▼

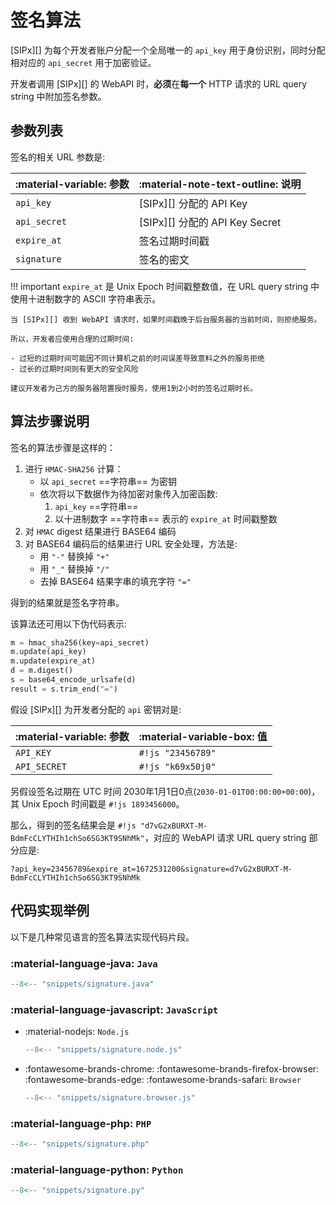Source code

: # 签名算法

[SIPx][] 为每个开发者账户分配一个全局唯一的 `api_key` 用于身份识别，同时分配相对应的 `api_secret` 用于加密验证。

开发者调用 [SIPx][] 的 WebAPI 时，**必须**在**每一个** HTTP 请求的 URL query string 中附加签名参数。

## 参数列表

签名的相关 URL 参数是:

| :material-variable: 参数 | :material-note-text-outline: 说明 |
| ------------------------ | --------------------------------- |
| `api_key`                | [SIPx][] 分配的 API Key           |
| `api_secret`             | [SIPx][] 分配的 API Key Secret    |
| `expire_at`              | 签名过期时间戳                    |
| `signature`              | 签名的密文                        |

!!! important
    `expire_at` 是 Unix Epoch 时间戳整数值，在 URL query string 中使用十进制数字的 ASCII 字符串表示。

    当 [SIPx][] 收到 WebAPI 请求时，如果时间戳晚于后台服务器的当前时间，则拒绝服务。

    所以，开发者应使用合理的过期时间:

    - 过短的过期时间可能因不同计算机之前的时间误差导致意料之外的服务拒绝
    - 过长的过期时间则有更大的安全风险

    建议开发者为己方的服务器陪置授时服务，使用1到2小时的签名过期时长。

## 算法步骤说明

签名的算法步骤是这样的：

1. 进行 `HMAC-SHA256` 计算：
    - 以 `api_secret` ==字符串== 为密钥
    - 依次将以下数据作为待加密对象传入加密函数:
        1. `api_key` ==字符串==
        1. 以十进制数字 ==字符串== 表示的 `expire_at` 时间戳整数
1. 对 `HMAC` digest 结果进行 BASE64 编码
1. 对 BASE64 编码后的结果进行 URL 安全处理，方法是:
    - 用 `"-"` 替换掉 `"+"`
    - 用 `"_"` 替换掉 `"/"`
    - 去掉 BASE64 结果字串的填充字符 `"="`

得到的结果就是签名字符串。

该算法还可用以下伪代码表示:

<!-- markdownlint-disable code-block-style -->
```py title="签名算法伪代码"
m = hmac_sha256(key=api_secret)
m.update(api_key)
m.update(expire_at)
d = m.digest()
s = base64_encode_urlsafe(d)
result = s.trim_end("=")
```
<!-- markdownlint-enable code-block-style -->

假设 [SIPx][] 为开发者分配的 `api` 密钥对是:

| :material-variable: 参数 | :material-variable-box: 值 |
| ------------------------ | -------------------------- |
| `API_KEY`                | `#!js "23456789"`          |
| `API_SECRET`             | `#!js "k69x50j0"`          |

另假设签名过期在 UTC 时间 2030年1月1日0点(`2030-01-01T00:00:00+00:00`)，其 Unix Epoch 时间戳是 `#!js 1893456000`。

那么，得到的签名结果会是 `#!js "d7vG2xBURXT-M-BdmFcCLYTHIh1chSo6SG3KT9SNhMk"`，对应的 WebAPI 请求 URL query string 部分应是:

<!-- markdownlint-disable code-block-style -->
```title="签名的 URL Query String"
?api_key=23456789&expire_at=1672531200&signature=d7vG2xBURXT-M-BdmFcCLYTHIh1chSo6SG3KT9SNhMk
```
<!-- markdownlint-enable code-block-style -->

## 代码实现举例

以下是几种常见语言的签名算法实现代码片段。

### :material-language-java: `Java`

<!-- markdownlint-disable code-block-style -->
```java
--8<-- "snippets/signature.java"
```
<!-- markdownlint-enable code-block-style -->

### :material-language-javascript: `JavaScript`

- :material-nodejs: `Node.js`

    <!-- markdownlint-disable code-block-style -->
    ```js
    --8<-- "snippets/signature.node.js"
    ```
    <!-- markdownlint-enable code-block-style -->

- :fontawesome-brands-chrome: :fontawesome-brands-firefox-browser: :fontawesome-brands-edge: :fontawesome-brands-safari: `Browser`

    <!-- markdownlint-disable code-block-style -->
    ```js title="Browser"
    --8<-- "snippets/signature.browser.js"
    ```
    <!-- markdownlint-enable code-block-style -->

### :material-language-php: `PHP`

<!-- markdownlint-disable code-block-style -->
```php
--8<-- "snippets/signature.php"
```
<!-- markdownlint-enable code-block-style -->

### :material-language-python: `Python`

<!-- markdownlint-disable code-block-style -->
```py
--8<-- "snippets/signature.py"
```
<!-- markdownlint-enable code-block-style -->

▲

Activity = Pull every line holding "snippets" out of the records.

Solution to the problem =
--8<-- "snippets/signature.java"
    --8<-- "snippets/signature.node.js"
    --8<-- "snippets/signature.browser.js"
--8<-- "snippets/signature.php"
--8<-- "snippets/signature.py"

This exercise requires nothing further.